Geumho Labor Union (Law Firm Lee & Lee, Attorneys Choi Su-young, Counsel for the plaintiff-appellant)

Defendant, Appellant

Geumho Co., Ltd. (Law Firm Han & Yang LLC, Attorneys Lee Jae-ho et al., Counsel for the plaintiff-appellant)

Independent Party Intervenor, Appellant

National Metal Trade Union

Conclusion of Pleadings

August 21, 2013

The first instance judgment

Seoul Central District Court Decision 2012Gau45547, 2012Gahap9186 decided January 31, 2013

Text

1. Revocation of the first instance judgment.

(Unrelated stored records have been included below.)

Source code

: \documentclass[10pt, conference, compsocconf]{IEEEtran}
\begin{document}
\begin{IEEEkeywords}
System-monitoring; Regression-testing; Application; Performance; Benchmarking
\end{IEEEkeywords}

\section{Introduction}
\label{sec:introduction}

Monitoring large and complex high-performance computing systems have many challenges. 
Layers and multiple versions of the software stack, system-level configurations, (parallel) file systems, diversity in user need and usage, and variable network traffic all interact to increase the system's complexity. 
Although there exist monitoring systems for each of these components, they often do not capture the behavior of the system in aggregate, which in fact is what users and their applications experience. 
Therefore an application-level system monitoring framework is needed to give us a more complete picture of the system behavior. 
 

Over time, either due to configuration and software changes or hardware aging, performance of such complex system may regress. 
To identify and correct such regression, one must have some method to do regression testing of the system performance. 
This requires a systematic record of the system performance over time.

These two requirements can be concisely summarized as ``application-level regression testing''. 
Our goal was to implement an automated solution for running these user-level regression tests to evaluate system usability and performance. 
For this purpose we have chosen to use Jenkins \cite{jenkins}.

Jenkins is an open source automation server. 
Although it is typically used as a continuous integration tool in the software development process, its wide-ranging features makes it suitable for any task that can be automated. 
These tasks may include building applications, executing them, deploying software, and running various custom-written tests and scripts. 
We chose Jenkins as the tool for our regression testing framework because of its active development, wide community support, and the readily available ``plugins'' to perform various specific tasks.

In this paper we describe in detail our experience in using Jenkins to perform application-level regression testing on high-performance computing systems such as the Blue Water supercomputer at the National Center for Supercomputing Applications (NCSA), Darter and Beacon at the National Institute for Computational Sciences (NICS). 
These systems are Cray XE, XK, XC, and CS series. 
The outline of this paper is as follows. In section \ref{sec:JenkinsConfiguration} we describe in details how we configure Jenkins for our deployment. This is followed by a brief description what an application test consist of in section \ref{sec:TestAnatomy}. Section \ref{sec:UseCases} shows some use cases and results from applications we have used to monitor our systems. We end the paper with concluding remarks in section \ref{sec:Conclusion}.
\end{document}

2. The defendant shall comply with collective bargaining with the plaintiff as to the matters for bargaining listed in the separate sheet No. 1.

3. The independent party intervenor's claims against the plaintiff and the defendant are all dismissed.

4. The costs of the principal lawsuit among the total costs of the lawsuit shall be borne by the defendant, and the costs of the intervention by the independent party shall be borne by the independent party intervenor;

Purport of claim and appeal

1. Purport of claim

(a) Main claim;

The defendant shall comply with collective bargaining with the plaintiff as to the matters to be negotiated listed in the attached Table 1 list.

(b) Intervention by independent parties;

1) The Defendant shall not comply with the Plaintiff’s demand for collective bargaining regarding the conclusion of wages and collective agreements in 2012.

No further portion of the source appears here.